Displays the file extensions of images in the test, train, and valid splits for each folder.

In [None]:
from collections import defaultdict

def display_image_extensions(image_data):
    """
    Displays the unique file extensions of images in test, train, and valid splits for each folder.

    Args:
        image_data (dict): Dictionary containing image data organized by folders and splits.

    Returns:
        dict: Dictionary with folder names as keys and sub-dictionaries containing unique extensions for each split.
    """
    extensions = {folder: {'test': set(), 'train': set(), 'valid': set()} for folder in image_data.keys()}
    
    for folder, splits in image_data.items():
        for split, images in splits.items():
            for image in images:
                ext = os.path.splitext(image)[1].lower()  # Get extension
                extensions[folder][split].add(ext)
    
    return extensions


### 1.6 Module 6: display_dimensions.py

Displays the dimensions of images in the test, train, and valid splits for each folder.

In [None]:
from PIL import Image
import os

def display_unique_dimensions(folders):
    """
    Displays the unique dimensions of images in test, train, and valid splits for each folder.

    Args:
        folders (list): List of folder names to process.

    Returns:
        dict: Dictionary with folder names as keys and sub-dictionaries for splits 
              (test, train, valid), each containing a set of unique image dimensions.
    """
    unique_dimensions = {folder: {'test': set(), 'train': set(), 'valid': set()} for folder in folders}
    
    for folder in folders:
        for split in ['test', 'train', 'valid']:
            split_path = os.path.join(folder, split, 'images')
            if os.path.exists(split_path):
                for image in os.listdir(split_path):
                    image_path = os.path.join(split_path, image)
                    try:
                        with Image.open(image_path) as img:
                            unique_dimensions[folder][split].add(img.size)  # Add (width, height) to the set
                    except Exception as e:
                        print(f"Could not read dimensions for {image_path}: {e}")
    
    return unique_dimensions


### 1.7 Main Script: main.py

Combine all modules and execute the steps.

In [None]:

if __name__ == "__main__":
    # Step 1: Define folders
    folders = [
        'ANPR2.v1i.yolov8',
        'NumberPlates.v1i.yolov8',
        'Peru License Plate.v7i.yolov8',
        'Peru Plate Numbers.v3i.yolov8'
    ]

    # Step 2: Read image names
    image_data = read_image_names(folders)
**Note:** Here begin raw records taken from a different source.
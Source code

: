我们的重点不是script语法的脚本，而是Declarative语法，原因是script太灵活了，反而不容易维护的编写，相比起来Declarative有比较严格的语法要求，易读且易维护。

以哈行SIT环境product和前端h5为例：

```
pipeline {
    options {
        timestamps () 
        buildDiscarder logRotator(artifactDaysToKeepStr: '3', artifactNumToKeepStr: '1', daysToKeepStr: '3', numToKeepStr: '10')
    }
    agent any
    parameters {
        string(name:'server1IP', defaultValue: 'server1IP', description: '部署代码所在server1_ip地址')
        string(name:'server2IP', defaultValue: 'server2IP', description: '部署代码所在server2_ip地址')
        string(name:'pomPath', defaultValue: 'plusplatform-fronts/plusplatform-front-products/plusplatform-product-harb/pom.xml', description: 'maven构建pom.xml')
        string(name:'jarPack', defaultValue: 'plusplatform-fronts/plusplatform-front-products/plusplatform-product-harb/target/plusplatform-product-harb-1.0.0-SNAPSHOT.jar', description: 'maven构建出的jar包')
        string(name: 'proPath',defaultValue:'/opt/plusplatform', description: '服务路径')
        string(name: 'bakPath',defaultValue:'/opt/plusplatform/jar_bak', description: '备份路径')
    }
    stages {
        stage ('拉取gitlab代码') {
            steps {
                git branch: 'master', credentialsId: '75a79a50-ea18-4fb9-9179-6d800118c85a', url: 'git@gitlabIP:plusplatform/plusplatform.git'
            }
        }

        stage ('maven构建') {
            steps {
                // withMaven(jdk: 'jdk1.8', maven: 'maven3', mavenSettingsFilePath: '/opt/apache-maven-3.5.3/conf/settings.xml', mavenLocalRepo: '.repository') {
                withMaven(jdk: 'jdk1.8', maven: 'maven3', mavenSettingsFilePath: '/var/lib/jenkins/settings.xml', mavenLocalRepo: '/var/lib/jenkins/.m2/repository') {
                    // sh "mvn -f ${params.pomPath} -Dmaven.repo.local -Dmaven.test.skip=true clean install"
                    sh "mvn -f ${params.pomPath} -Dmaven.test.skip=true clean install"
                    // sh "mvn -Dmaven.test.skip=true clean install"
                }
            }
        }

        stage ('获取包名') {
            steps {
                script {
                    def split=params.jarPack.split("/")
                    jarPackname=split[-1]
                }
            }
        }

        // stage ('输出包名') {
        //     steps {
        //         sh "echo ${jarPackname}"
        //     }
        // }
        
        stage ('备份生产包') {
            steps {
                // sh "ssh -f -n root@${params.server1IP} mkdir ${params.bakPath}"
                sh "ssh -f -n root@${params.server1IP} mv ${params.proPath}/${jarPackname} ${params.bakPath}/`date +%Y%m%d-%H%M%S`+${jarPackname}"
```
    # Step 3: Display image counts
    print("Image counts:")
    count_images(image_data)

    # Step 4: Find repeated images
    repeated_images = find_repeated_images(image_data)
    print(f"\nRepeated images across folders: {len(repeated_images)}")
    print(repeated_images)

    # Step 5: Find unique train images
    unique_train_images = find_unique_train_images(image_data)
    print("\nUnique train images per folder:")
    for folder, unique_images in unique_train_images.items():
        print(f"  {folder}: {len(unique_images)} unique images")


    # Step 6: Display image extensions
    print("\nImage extensions:")
    extensions = display_image_extensions(image_data)
    for folder, splits in extensions.items():
        print(f"Folder: {folder}")
        for split, ext_set in splits.items():
            print(f"  {split.capitalize()}: {ext_set}")

    # Step 7: Display unique image dimensions
    print("\nUnique image dimensions:")
    unique_dimensions = display_unique_dimensions(folders)
    for folder, splits in unique_dimensions.items():
        print(f"Folder: {folder}")
        for split, dimensions in splits.items():
            print(f"  {split.capitalize()}: {dimensions}")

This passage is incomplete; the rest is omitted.